Very interesting concept, awesome slingshot.


----------



## BCLuxor (Aug 24, 2010)

That really is a nice bit of kit you have assembled there! Out of interest what is the total build cost for all the gear you have connected up? I don't think here in the UK we have access to that kind of stuff .


----------



## Jim Williams (Jul 6, 2011)

BCluxor said:


> That really is a nice bit of kit you have assembled there! Out of interest what is the total build cost for all the gear you have connected up? I don't think here in the UK we have access to that kind of stuff .


It's all available mate


----------



## lightgeoduck (Apr 3, 2011)

That has to be the most kickazz homemade that I have seen in a long time!!

LGD


----------



## BCLuxor (Aug 24, 2010)

Jim Williams said:


> BCluxor said:
> 
> 
> > That really is a nice bit of kit you have assembled there! Out of interest what is the total build cost for all the gear you have connected up? I don't think here in the UK we have access to that kind of stuff .
> ...


 we can buy rails etc for carbine rifles here??? If so this topic got a notch even more interesting!!


----------



## BCLuxor (Aug 24, 2010)

And eBay is my friend!! thanks Jim. :-D


----------



## Jim Williams (Jul 6, 2011)

BCluxor said:


> Jim Williams said:
> 
> 
> > BCluxor said:
> ...


Yes mate, we can buy most rifles here if they are on ticket and indexed by a bolt for each shot.


----------



## Metropolicity (Aug 22, 2013)

Jim Williams said:


> That things sweet, are you going to add a K-Grip?


Yup, I am waiting on a lower profile aluminum grip.



BCluxor said:


> That really is a nice bit of kit you have assembled there! Out of interest what is the total build cost for all the gear you have connected up? I don't think here in the UK we have access to that kind of stuff .


Hmm...that's a tough one. I think the biscuit is $20 CDN, the rail was $19 CDN and the 4 strap connectors were a total of $10 maybe. All in all, not as pricey as some aluminum slingshots, but still on the high side.

There is a 12" version of this quad rail.


----------



## BCLuxor (Aug 24, 2010)

Awesome work regardless of cost!


----------



## shew97 (Feb 13, 2014)

Thats sweet neat design


----------



## Narcaleptic sling shotter (Feb 27, 2014)

That's awesome!


----------



## Metropolicity (Aug 22, 2013)

Huh. Seems this got brought up again and I never finished it.
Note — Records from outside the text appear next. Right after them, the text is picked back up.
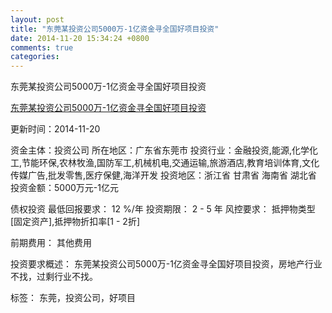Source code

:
 ```yaml
---
layout: post
title: "东莞某投资公司5000万-1亿资金寻全国好项目投资"
date: 2014-11-20 15:34:24 +0800
comments: true
categories: 
---
```

东莞某投资公司5000万-1亿资金寻全国好项目投资

[东莞某投资公司5000万-1亿资金寻全国好项目投资](http://zijin.trjcn.com/detail_246823.html)

更新时间：2014-11-20

资金主体：投资公司
所在地区：广东省东莞市
投资行业：金融投资,能源,化学化工,节能环保,农林牧渔,国防军工,机械机电,交通运输,旅游酒店,教育培训体育,文化传媒广告,批发零售,医疗保健,海洋开发
投资地区：浙江省 甘肃省 海南省 湖北省
投资金额：5000万元-1亿元

债权投资
最低回报要求：
                            12 %/年
                                                                                投资期限：
                            2 - 5 年
                                                                                                                                        风控要求：
                            抵押物类型[固定资产],抵押物折扣率[1 - 2折]

前期费用：
其他费用

投资要求概述：
东莞某投资公司5000万-1亿资金寻全国好项目投资，房地产行业不找，过剩行业不找。

标签：
东莞，投资公司，好项目

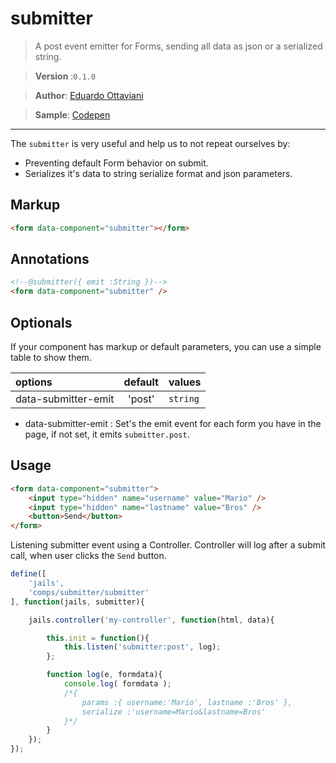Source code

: # submitter

>A post event emitter for Forms, sending all data as json or a serialized string.

>**Version** :`0.1.0`

>**Author**: [Eduardo Ottaviani](//github.com/javiani)

>**Sample**: [Codepen](//codepen.io/Javiani/pen/BodxKQ)


---

The `submitter` is very useful and help us to not repeat ourselves by:

- Preventing default Form behavior on submit.
- Serializes it's data to string serialize format and json parameters.

## Markup

```html
<form data-component="submitter"></form>
```

## Annotations

```html
<!--@submitter({ emit :String })-->
<form data-component="submitter" />
```

## Optionals

If your component has markup or default parameters, you can use a simple table to show them.

| options	   |	 default	  |		values   |
|:--------------|:---------------:|:------------
| data-submitter-emit |	'post'	  |  `string`    |

- data-submitter-emit : Set's the emit event for each form you have in the page, if not set, it emits `submitter.post`.

## Usage

```html
<form data-component="submitter">
	<input type="hidden" name="username" value="Mario" />
	<input type="hidden" name="lastname" value="Bros" />
	<button>Send</button>
</form>
```

Listening submitter event using a Controller.
Controller will log after a submit call, when user clicks the `Send` button.

```js
define([
	'jails',
	'comps/submitter/submitter'
], function(jails, submitter){

	jails.controller('my-controller', function(html, data){

		this.init = function(){
			this.listen('submitter:post', log);
		};

		function log(e, formdata){
			console.log( formdata );
			/*{
				params :{ username:'Mario', lastname :'Bros' },
				serialize :'username=Mario&lastname=Bros'
			}*/
		}
	});
});
```
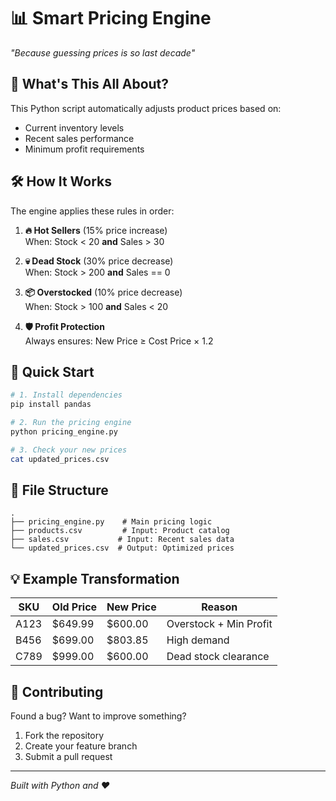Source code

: # 📊 Smart Pricing Engine

*"Because guessing prices is so last decade"*

## 🧠 What's This All About?

This Python script automatically adjusts product prices based on:
- Current inventory levels
- Recent sales performance
- Minimum profit requirements

## 🛠️ How It Works

The engine applies these rules in order:

1. **🔥 Hot Sellers** (15% price increase)  
   When: Stock < 20 **and** Sales > 30

2. **💀 Dead Stock** (30% price decrease)  
   When: Stock > 200 **and** Sales == 0

3. **📦 Overstocked** (10% price decrease)  
   When: Stock > 100 **and** Sales < 20

4. **🛡️ Profit Protection**  
   Always ensures: New Price ≥ Cost Price × 1.2

## 🚀 Quick Start

```bash
# 1. Install dependencies
pip install pandas

# 2. Run the pricing engine
python pricing_engine.py

# 3. Check your new prices
cat updated_prices.csv
```

## 📂 File Structure

```
.
├── pricing_engine.py    # Main pricing logic
├── products.csv         # Input: Product catalog
├── sales.csv           # Input: Recent sales data
└── updated_prices.csv  # Output: Optimized prices
```

## 💡 Example Transformation

| SKU  | Old Price | New Price | Reason                |
|------|-----------|-----------|-----------------------|
| A123 | $649.99   | $600.00   | Overstock + Min Profit|
| B456 | $699.00   | $803.85   | High demand           |
| C789 | $999.00   | $600.00   | Dead stock clearance  |

## 🤝 Contributing

Found a bug? Want to improve something?  
1. Fork the repository  
2. Create your feature branch  
3. Submit a pull request

---

*Built with Python and ❤️*
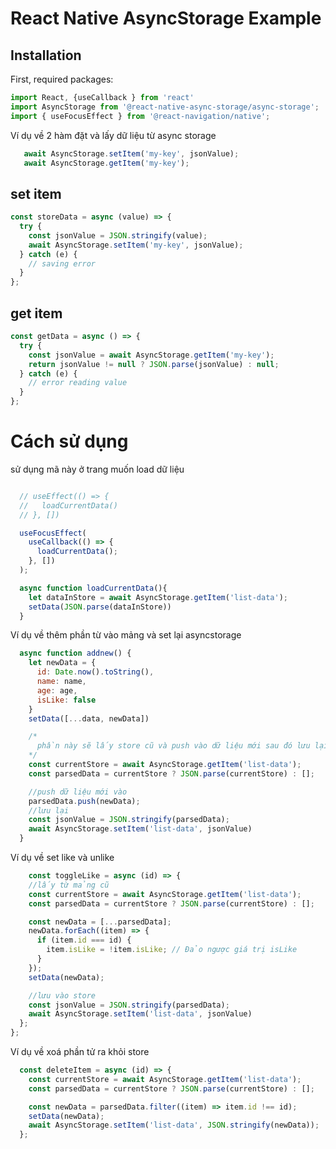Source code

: # React Native AsyncStorage Example

## Installation

First, required packages:

```jsx
import React, {useCallback } from 'react'
import AsyncStorage from '@react-native-async-storage/async-storage';
import { useFocusEffect } from '@react-navigation/native';
```

Ví dụ về 2 hàm đặt và lấy dữ liệu từ async storage
```jsx
   await AsyncStorage.setItem('my-key', jsonValue);
   await AsyncStorage.getItem('my-key');
```

## set item
```jsx
const storeData = async (value) => {
  try {
    const jsonValue = JSON.stringify(value);
    await AsyncStorage.setItem('my-key', jsonValue);
  } catch (e) {
    // saving error
  }
};
```


## get item
```jsx
const getData = async () => {
  try {
    const jsonValue = await AsyncStorage.getItem('my-key');
    return jsonValue != null ? JSON.parse(jsonValue) : null;
  } catch (e) {
    // error reading value
  }
};
```


# Cách sử dụng

sử dụng mã này ở trang muốn load dữ liệu

```jsx

  // useEffect(() => {
  //   loadCurrentData()
  // }, [])

  useFocusEffect(
    useCallback(() => {
      loadCurrentData();
    }, [])
  );

  async function loadCurrentData(){
    let dataInStore = await AsyncStorage.getItem('list-data');
    setData(JSON.parse(dataInStore))
  }
```


Ví dụ về thêm phần từ vào mảng và set lại asyncstorage
```jsx
  async function addnew() {
    let newData = {
      id: Date.now().toString(),
      name: name,
      age: age,
      isLike: false
    }
    setData([...data, newData])

    /*
      phần này sẽ lấy store cũ và push vào dữ liệu mới sau đó lưu lại
    */
    const currentStore = await AsyncStorage.getItem('list-data');
    const parsedData = currentStore ? JSON.parse(currentStore) : [];

    //push dữ liệu mới vào
    parsedData.push(newData);
    //lưu lại
    const jsonValue = JSON.stringify(parsedData);
    await AsyncStorage.setItem('list-data', jsonValue)
  }

```

Ví dụ về set like và unlike

```jsx
    const toggleLike = async (id) => {
    //lấy từ mảng cũ
    const currentStore = await AsyncStorage.getItem('list-data');
    const parsedData = currentStore ? JSON.parse(currentStore) : [];

    const newData = [...parsedData];
    newData.forEach((item) => {
      if (item.id === id) {
        item.isLike = !item.isLike; // Đảo ngược giá trị isLike
      }
    });
    setData(newData);

    //lưu vào store
    const jsonValue = JSON.stringify(parsedData);
    await AsyncStorage.setItem('list-data', jsonValue)
  };
};
```

Ví dụ về xoá phần tử ra khỏi store
```jsx
  const deleteItem = async (id) => {
    const currentStore = await AsyncStorage.getItem('list-data');
    const parsedData = currentStore ? JSON.parse(currentStore) : [];

    const newData = parsedData.filter((item) => item.id !== id);
    setData(newData);
    await AsyncStorage.setItem('list-data', JSON.stringify(newData));
  };
```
I think I'll try using 5080 since I have a load of it now.


----------



## oldmiser (Jan 22, 2014)

Very interesting..great use for wilderness outback on the trails for small game..ya gotta eat ya know..~AKAOldmiser


----------



## MiracleWorker (Jan 25, 2014)

Sweeet!!


----------



## Chuck Daehler (Mar 17, 2015)

It's basically like a Hawaiian sling for spear fishing.
http://www.amazon.com/Hawaiian-Sling-Traditional-Shooter-diving/dp/B00DD0GAH6


----------



## DestroyerOfEVIL (May 11, 2015)

Chuck Daehler said:


> It's basically like a Hawaiian sling for spear fishing.
> http://www.amazon.com/Hawaiian-Sling-Traditional-Shooter-diving/dp/B00DD0GAH6


I was thinking the same. It looks pretty cool, and I'm sure it works well! I hope to see it in action soon.


----------



## Chuck Daehler (Mar 17, 2015)

The configuration can't be "aimed" like a slingshot, it's all instinctive. I've shot my fair share of fish under water with a Hawaiian sling however and you get the hang of it if you practice. I also had/still have a pistol type spear gun with two powerful elastics and a 40" solid galvanized steel spear that is freakin' deadly. It's like the .44 magnum of spear guns. I don't dive any more but it's in the bedroom closet for a home protection tool. I'd sure hate to get skewered with it.

As a defense tool this "mini tact" sling on this thread would be ideal in fairly close quarters.


----------